In healthy individuals, the creation of a wound induces an initial vigorous angiogenic response, ultimately creating a vascular density that far exceeds that of normal uninjured tissue. During the resolution phase of healing, the majority of these new vessels disappear, and the vessel bed is pruned back to normal density. The healing wound therefore provides an excellent model for the study of the regulation of angiogenesis. Recent studies by both us and others rather unexpectedly suggest that a partial inhibition of the exuberant wound angiogenic response can improve healing outcomes in normal skin wounds. In concert with this, our studies also show that wounds that heal quite perfectly, such as those produced in oral mucosa and in early gestation, exhibit a reduced angiogenic response when compared to adult skin wounds. The concept that most skin wounds display an unnecessary over-amplification of capillary growth represents a paradigm shift, as substantial capillary growth has always been thought to be essential for optimal repair. However, many of the vessels that are produced in the forceful proangiogenic phase of healing are immature, and incomplete anastamoses seem common. A reduced response might create a refined yet highly functional vascular bed that fully supports repair processes. These findings suggest that a complete understanding the regulation of wound angiogenesis has important implications. The long-term goal of this research is to understand the regulation of wound angiogenesis, and to decipher the impact of this process on wound healing outcomes.

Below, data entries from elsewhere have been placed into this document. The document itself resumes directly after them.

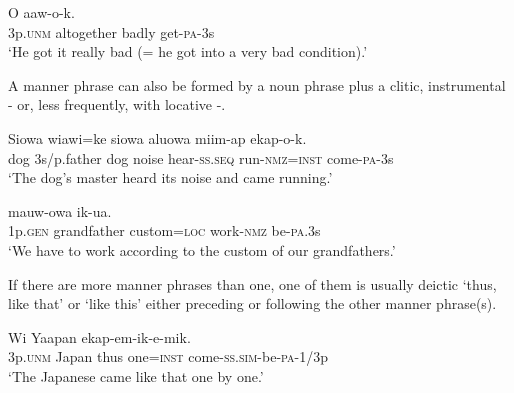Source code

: \ea%
\label{ex:x881}
\gll O     aaw-o-k.  \\
  3p.\textsc{unm}  altogether  badly  get-\textsc{pa}-3s    \\
\glt`He got it really bad (= he got into a very bad condition).'
\z





A manner phrase can also be formed by a noun phrase plus a clitic, instrumental \nobreakdash- or, less frequently, with locative -.  

\ea%
\label{ex:x882}
\gll Siowa  wiawi=ke  siowa  aluowa  miim-ap   ekap-o-k.\\
  dog  3s/p.father  dog  noise  hear-\textsc{ss}.\textsc{seq}  run-\textsc{nmz}=\textsc{inst}  come-\textsc{pa}-3s    \\
\glt`The dog's master heard its noise and came running.'
\z









\ea%
\label{ex:x884}
\gll {}    mauw-owa  ik-ua. \\
 1p.\textsc{gen}  grandfather  custom=\textsc{loc}  work-\textsc{nmz}  be-\textsc{pa}.3s     \\
\glt`We have to work according to the custom of our grandfathers.'
\z





If there are more manner phrases than one, one of them is usually deictic  `thus, like that' or  `like this' either preceding or following the other manner phrase(s).

\ea%
\label{ex:x883}
\gll Wi  Yaapan     ekap-em-ik-e-mik. \\
  3p.\textsc{unm}  Japan  thus  one=\textsc{inst}  come-\textsc{ss}.\textsc{sim}-be-\textsc{pa}-1/3p    \\
\glt`The Japanese came like that one by one.'
\z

While the proangiogenic factors in wounds are well-described, less is known about the anti-angiogenic factors that regulate vascular regression. Recently we identified pigment epithelium-derived factor (PEDF) and vasostatin-1 (a fragment of chromogranin A) as anti-angiogenic factors that are produced in wounds and likely to play a role in the regulation of wound angiogenesis.

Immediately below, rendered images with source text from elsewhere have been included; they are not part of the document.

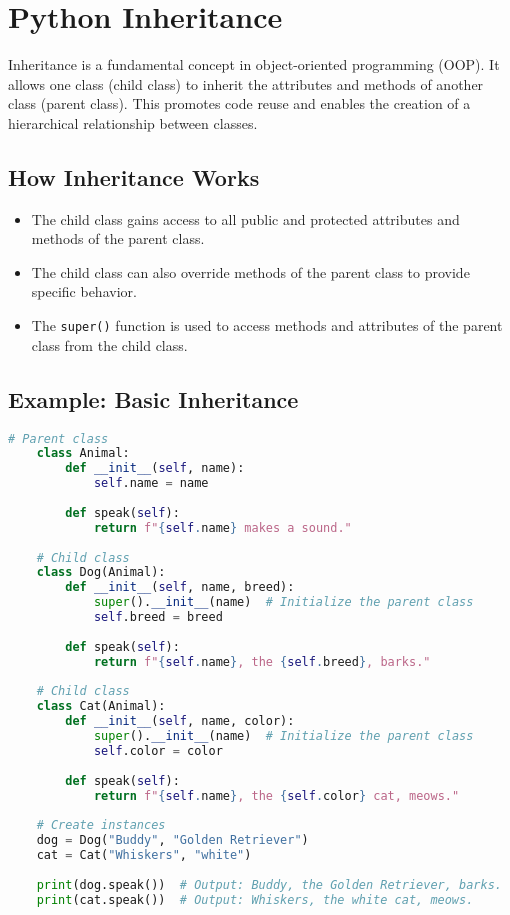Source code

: \section{Python Inheritance}
Inheritance is a fundamental concept in object-oriented programming (OOP). It allows one class (child class) to inherit the attributes and methods of another class (parent class). This promotes code reuse and enables the creation of a hierarchical relationship between classes.

\subsection{How Inheritance Works}
\begin{tcolorbox}[title = {When a class inherits from another:} ,coltitle =black,fonttitle=\large\bfseries,colback=green!5!white,colframe=green!75!black]
	\begin{itemize}
		\item The child class gains access to all public and protected attributes and methods of the parent class.
		\item The child class can also override methods of the parent class to provide specific behavior.
		\item The \texttt{super()} function is used to access methods and attributes of the parent class from the child class.
	\end{itemize}
\end{tcolorbox}



\subsection{Example: Basic Inheritance}
\begin{lstlisting}[language=python, caption={Inheritance Example}]
	# Parent class
	class Animal:
		def __init__(self, name):
			self.name = name
	
		def speak(self):
			return f"{self.name} makes a sound."
	
	# Child class
	class Dog(Animal):
		def __init__(self, name, breed):
			super().__init__(name)  # Initialize the parent class
			self.breed = breed
	
		def speak(self):
			return f"{self.name}, the {self.breed}, barks."
	
	# Child class
	class Cat(Animal):
		def __init__(self, name, color):
			super().__init__(name)  # Initialize the parent class
			self.color = color
		
		def speak(self):
			return f"{self.name}, the {self.color} cat, meows."
	
	# Create instances
	dog = Dog("Buddy", "Golden Retriever")
	cat = Cat("Whiskers", "white")
	
	print(dog.speak())  # Output: Buddy, the Golden Retriever, barks.
	print(cat.speak())  # Output: Whiskers, the white cat, meows.
\end{lstlisting}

Aim 1 will characterize the expression patterns of these candidates in healing murine wounds. To assess clinical relevance, the production of PEDF and vasostatin-1 will be examined in parallel experimental wounds in mice and humans.
Aim 2 will use nanotechnology-siRNA and Ab neutralization approaches to establish a functional role for each factor in directing capillary regression in the resolving woun.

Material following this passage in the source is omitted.